In both the consumer and corporate situations, you end up with a problem: email does no longer fulfill its promises, to connect with people, boost productivity and foster collaboration. It seems that it somehow was extremely useful at some point but not anymore.
It’s a pity because email is the first application of the Internet. First, historically, as smtp (the simple mail transfer protocol and de facto global Internet standard) was invented before http – which helps you browsing - in 1971 according to Wikipedia. And it is still relevant in terms of volume: email still takes a top share of total traffic, albeit most of it is spam. And more fundamentally, it does fulfill a role or having a central hub, not owned by a single company, to reach virtually anyone, read and react to what people sent to you.
But really, it needs to be re-invented. So, who is there to invent email 2.0 ?
Well, I don’t know what email 2.0 is (I would be rich), but for me it would need to have some of those characteristics:
- Be social : for each email, it would be good to know how many of friends/followers/colleagues opened it, read it and liked it, and see their comments
- Be tailored: it would be tailored to my needs and preference. Example: it would automatically separate the marketing stuff vs the rest.
- Be multi-sites: it would integrate what matters to me on all my sites (Facebook, LinkedIn, ecommerce site, etc…) and grab the information I need, summarize it, and deliver it at the time I want it (e.g. daily end of the day)
- Be multi-forms: for instance, endless discussions could get promoted into a wiki or discussion boards, only followed by relevant people, in a click
- Be smart: based on my reading and classification habit, it would automatically add signature of emails into contact book, find out priority emails, suggest me what to read next (eg. client mails vs rest), clearly show where I am in cc vs to (or even better: group all ‘cc:’ emails I receive and put a summary somewhere), etc…

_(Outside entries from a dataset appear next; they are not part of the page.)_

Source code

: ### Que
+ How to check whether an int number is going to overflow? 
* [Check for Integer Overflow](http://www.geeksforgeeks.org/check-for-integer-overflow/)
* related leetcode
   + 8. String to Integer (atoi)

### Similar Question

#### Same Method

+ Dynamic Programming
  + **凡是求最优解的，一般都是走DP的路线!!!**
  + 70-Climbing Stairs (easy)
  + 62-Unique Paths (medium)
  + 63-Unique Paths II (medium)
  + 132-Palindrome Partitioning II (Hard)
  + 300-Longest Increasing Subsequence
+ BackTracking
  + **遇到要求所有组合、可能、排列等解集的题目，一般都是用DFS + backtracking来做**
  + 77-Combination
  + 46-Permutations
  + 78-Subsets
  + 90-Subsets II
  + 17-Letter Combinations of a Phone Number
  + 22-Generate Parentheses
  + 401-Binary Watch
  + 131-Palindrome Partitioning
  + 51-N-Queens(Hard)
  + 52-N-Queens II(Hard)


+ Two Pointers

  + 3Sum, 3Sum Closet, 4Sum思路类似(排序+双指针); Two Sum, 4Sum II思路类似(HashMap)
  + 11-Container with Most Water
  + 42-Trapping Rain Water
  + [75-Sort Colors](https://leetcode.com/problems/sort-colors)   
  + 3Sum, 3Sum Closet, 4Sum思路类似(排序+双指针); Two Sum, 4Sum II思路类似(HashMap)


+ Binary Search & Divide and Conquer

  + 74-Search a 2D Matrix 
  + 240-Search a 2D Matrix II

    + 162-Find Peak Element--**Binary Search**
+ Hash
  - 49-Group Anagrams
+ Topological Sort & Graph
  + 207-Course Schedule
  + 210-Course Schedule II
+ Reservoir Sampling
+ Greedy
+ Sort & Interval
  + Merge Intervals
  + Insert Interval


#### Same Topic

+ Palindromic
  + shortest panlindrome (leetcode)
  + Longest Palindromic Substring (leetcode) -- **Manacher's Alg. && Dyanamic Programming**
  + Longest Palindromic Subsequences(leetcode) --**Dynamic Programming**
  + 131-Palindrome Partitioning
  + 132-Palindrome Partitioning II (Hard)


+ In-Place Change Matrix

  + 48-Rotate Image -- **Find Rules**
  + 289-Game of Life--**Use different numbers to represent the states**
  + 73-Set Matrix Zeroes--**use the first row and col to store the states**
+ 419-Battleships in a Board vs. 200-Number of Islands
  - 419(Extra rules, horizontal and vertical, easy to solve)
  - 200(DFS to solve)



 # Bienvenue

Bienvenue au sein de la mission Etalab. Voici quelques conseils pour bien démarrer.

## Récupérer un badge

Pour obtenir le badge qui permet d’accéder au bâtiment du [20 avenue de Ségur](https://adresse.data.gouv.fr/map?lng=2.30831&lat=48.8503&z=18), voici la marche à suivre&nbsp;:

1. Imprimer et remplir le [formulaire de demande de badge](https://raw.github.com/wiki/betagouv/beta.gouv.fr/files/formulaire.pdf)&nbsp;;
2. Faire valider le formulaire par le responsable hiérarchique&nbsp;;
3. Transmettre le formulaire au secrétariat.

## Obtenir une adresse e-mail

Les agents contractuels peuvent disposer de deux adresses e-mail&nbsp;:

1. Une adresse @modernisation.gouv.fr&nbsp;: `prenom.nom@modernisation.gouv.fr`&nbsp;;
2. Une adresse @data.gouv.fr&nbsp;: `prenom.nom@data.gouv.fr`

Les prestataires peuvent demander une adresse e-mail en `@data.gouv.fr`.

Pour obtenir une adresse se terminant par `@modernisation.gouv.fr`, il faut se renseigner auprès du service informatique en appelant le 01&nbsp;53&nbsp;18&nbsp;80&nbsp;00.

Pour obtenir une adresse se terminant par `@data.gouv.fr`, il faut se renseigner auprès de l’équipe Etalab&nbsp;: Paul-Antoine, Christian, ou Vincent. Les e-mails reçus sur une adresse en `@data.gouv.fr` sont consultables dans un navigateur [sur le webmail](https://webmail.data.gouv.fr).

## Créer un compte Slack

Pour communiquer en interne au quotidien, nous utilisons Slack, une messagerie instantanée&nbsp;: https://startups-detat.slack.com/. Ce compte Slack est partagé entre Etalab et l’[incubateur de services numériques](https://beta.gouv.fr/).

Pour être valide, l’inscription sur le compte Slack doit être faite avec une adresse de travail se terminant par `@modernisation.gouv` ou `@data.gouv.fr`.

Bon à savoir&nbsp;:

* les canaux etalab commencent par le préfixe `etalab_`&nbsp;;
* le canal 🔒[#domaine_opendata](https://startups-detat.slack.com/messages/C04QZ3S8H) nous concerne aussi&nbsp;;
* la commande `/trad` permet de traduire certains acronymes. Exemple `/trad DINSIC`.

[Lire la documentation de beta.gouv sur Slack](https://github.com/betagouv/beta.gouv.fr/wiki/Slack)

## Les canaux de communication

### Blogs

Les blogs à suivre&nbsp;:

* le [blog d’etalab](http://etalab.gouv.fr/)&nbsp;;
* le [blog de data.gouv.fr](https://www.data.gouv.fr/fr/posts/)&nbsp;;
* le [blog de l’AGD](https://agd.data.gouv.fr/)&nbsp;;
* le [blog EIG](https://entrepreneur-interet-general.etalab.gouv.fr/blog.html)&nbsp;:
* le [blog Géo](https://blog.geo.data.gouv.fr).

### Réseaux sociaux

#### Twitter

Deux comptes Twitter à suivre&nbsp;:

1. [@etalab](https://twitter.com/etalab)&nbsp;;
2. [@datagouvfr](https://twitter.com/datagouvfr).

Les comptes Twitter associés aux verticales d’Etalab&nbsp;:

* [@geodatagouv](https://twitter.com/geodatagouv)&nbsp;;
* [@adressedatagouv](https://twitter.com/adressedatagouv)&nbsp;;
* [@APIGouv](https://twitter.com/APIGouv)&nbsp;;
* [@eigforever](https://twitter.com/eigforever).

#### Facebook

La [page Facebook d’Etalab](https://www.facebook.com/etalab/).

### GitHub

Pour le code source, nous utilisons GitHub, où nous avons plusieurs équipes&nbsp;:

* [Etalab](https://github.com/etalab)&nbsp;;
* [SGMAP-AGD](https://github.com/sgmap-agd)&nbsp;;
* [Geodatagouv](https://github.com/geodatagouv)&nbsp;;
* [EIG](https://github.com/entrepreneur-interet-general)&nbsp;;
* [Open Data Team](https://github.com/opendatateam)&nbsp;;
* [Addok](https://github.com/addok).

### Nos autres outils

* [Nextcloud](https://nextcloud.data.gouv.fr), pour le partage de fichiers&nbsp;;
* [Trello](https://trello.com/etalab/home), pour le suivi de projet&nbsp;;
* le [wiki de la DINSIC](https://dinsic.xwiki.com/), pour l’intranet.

- Be productivity-driven: for instance, it could force me (or propose me) to act on one of the 4 D’ for each email I read: Do, Delete, Delay, Delegate.
- Be educational: it would help me target relevant audience and only that, to avoid unintentional spamming
A lot of this is probably available on the market, or possible using existing tools (eg. filtering), made by techies for other techies. But I am waiting for the company that can do all of it in a very simple and intuitive way, and maybe an underlying standard to support it. Future entrepreneurs, please share a dime with the author when you do your IPO.
In the meantime, for marketers? Get some help from email marketing specialists, to ensure you target the right audience with smart messages at an appropriate pace. Tailor your messages. Ask for permission. Make your content relevant by making it directly useful (e.g. tips and trick on a topic). Make your emailing social, by enabling a two-ways dialogue with your consumers in a Web 2.0 community, not just a simple push. This significantly boost emailing opening and click-rate, as shown by a survey in the US.
What would you like email 2.0 to be like ? What do you suggest we do before it’s there ?
great post! I just put one up also related to using email. http://wp.me/pKeAX-4Y
Thanks – I actually had read your blog post already (don’t remember from where), which is really practical and useful.